(Stored data)
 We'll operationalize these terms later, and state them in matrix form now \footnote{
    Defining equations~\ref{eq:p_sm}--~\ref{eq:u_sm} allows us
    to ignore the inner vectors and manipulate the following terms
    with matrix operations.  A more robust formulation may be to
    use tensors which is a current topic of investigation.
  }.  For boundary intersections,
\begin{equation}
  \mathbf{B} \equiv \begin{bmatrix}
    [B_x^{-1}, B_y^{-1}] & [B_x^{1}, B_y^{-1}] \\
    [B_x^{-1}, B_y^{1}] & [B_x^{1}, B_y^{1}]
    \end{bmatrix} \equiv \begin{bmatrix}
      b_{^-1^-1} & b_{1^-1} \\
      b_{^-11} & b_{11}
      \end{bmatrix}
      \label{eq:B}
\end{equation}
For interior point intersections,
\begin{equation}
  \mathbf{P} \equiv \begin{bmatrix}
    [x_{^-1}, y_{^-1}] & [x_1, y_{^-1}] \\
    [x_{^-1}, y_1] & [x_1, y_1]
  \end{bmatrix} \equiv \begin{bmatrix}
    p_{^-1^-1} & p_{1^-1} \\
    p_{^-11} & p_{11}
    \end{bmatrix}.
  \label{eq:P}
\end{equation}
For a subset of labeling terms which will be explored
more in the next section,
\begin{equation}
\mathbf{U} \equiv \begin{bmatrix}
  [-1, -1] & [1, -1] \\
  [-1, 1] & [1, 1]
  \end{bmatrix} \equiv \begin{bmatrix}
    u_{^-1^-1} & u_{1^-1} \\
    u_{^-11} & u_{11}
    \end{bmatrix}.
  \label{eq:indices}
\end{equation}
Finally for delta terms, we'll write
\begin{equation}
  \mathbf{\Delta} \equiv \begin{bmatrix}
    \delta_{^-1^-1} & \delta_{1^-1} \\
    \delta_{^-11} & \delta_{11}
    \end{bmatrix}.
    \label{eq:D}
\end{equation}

_Exercise_. Search the data above for lines holding "equiv" and copy each of them.

_Response_.
  \mathbf{B} \equiv \begin{bmatrix}
    \end{bmatrix} \equiv \begin{bmatrix}
  \mathbf{P} \equiv \begin{bmatrix}
  \end{bmatrix} \equiv \begin{bmatrix}
\mathbf{U} \equiv \begin{bmatrix}
  \end{bmatrix} \equiv \begin{bmatrix}
  \mathbf{\Delta} \equiv \begin{bmatrix}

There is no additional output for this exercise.